[Saved entries]
=== Begin Enclosure ===

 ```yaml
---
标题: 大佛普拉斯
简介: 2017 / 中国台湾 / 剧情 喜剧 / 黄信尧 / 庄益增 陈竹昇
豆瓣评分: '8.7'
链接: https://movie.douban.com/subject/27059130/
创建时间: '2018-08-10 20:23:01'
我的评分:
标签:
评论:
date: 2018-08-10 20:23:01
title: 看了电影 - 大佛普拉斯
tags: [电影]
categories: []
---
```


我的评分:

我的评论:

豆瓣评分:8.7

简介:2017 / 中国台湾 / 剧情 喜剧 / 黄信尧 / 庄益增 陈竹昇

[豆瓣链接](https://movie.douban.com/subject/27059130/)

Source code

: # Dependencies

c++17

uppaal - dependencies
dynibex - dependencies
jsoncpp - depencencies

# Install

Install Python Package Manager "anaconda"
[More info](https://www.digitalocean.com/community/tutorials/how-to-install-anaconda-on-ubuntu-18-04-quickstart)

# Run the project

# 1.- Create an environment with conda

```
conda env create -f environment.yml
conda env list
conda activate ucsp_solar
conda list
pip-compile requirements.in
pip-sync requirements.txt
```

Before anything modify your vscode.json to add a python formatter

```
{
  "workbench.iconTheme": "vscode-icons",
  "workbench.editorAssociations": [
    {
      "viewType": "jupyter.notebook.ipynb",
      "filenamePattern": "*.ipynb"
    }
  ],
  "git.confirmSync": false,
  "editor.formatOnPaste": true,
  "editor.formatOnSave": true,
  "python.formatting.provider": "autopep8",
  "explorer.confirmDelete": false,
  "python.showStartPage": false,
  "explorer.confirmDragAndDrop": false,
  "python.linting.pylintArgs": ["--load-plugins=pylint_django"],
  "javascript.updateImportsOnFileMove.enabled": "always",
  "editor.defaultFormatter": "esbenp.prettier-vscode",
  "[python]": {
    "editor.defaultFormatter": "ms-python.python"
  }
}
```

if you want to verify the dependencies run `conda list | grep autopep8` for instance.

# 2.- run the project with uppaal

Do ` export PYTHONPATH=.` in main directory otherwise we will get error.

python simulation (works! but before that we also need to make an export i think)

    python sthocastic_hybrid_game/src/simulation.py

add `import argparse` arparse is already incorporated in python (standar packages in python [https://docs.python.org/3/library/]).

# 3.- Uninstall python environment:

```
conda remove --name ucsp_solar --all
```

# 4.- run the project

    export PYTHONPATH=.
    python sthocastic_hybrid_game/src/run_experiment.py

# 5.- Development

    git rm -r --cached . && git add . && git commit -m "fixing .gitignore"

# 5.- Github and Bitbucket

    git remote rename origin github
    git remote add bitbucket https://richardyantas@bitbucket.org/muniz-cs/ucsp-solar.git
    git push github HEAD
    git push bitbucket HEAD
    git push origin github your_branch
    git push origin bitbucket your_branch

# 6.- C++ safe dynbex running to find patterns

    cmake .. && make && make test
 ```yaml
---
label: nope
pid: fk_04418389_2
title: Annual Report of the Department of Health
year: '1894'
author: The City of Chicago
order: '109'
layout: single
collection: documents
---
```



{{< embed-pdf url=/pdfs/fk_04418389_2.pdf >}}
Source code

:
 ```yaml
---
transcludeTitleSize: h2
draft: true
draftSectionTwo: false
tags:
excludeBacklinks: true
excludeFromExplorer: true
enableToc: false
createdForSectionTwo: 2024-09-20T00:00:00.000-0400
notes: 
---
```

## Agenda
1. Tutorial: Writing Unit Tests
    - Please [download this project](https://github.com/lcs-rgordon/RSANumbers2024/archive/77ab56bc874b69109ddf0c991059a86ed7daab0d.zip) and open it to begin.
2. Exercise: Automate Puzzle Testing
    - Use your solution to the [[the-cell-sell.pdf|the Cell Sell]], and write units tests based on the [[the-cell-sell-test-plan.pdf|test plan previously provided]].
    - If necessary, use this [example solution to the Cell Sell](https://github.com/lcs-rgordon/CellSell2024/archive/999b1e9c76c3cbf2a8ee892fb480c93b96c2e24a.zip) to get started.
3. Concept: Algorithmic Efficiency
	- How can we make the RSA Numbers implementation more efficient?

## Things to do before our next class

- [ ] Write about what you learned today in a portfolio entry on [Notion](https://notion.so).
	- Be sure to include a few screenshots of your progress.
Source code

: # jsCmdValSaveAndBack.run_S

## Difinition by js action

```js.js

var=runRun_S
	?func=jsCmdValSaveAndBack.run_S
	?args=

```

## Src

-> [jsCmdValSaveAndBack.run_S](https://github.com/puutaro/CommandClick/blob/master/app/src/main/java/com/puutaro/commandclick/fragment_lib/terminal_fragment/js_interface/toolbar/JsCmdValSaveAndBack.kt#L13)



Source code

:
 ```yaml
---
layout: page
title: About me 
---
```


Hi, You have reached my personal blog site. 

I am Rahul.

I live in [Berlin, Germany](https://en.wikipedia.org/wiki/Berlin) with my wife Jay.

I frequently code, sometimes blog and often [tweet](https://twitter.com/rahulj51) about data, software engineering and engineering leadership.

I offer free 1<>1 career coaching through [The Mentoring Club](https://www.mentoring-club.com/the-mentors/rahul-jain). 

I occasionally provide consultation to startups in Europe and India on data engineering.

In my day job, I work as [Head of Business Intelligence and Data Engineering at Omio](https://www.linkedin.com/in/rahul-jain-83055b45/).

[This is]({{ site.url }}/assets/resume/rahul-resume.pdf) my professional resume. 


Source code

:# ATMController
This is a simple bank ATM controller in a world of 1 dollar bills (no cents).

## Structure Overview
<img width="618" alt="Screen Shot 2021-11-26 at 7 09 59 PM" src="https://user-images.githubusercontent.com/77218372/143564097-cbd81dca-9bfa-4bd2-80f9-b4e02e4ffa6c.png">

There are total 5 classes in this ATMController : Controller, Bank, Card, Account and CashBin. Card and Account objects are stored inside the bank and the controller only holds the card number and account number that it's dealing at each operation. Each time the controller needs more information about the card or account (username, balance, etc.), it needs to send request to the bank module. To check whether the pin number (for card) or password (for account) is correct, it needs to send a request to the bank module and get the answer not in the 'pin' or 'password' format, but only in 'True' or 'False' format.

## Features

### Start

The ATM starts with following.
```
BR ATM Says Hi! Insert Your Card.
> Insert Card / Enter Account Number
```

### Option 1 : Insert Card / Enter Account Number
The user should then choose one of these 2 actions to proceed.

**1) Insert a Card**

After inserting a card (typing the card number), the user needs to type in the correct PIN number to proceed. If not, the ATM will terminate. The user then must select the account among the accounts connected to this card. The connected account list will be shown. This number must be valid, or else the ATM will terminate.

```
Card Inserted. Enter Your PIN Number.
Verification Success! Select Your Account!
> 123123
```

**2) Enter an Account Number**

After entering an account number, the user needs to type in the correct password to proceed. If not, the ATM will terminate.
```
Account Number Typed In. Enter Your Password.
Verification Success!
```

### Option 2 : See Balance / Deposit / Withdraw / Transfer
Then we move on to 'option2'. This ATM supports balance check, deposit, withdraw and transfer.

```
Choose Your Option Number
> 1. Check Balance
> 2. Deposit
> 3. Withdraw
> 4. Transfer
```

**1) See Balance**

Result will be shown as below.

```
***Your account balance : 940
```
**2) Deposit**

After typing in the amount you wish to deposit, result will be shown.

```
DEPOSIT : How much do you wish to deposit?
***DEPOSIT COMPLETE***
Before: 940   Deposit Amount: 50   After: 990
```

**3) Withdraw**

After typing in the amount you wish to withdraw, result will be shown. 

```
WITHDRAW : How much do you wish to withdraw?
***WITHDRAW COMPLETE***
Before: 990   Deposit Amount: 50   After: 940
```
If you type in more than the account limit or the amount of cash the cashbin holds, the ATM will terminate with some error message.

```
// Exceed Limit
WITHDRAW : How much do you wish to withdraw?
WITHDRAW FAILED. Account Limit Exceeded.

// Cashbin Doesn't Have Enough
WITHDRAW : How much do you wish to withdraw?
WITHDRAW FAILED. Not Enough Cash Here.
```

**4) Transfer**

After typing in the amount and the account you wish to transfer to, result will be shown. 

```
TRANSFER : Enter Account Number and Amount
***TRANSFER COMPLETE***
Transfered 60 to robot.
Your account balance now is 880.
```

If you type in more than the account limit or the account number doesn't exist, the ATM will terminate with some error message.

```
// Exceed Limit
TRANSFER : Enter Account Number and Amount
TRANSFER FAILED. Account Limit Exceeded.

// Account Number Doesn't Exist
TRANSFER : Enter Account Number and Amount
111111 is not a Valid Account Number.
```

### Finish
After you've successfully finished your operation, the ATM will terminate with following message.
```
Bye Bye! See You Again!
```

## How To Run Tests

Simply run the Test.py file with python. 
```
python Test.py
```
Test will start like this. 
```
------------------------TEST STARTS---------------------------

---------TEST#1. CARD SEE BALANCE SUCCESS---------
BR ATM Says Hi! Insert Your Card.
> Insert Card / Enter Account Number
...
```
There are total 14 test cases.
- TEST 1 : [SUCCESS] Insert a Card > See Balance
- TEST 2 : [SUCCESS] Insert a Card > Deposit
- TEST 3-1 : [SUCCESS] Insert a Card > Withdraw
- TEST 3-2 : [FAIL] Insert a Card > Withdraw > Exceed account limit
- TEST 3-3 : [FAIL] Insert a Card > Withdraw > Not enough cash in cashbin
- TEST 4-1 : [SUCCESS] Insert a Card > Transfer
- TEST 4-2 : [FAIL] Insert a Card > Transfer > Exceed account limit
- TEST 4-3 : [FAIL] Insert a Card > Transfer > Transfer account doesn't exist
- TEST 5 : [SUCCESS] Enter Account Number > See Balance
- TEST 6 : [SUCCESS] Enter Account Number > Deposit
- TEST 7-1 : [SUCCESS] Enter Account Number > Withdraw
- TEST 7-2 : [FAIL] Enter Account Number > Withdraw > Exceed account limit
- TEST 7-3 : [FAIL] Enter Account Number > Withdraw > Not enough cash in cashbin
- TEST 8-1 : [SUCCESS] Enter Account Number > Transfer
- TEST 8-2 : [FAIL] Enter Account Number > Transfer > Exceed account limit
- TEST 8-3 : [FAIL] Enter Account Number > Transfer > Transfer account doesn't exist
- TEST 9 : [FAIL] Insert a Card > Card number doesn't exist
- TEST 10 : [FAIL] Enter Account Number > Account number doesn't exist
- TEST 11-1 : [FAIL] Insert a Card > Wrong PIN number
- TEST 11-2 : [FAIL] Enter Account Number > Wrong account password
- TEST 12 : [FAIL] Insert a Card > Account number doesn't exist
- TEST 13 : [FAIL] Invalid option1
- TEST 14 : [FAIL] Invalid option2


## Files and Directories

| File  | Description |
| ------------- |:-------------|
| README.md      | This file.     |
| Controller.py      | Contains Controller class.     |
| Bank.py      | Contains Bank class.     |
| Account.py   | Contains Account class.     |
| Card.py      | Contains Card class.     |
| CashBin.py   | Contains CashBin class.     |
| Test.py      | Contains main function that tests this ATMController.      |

=== End Enclosure ===

Each of the lines from the one holding "- TEST 11-1" through the final line of the entries is to be set down exactly, and no others.

- TEST 11-1 : [FAIL] Insert a Card > Wrong PIN number
- TEST 11-2 : [FAIL] Enter Account Number > Wrong account password
- TEST 12 : [FAIL] Insert a Card > Account number doesn't exist
- TEST 13 : [FAIL] Invalid option1
- TEST 14 : [FAIL] Invalid option2


## Files and Directories

| File  | Description |
| ------------- |:-------------|
| README.md      | This file.     |
| Controller.py      | Contains Controller class.     |
| Bank.py      | Contains Bank class.     |
| Account.py   | Contains Account class.     |
| Card.py      | Contains Card class.     |
| CashBin.py   | Contains CashBin class.     |
| Test.py      | Contains main function that tests this ATMController.      |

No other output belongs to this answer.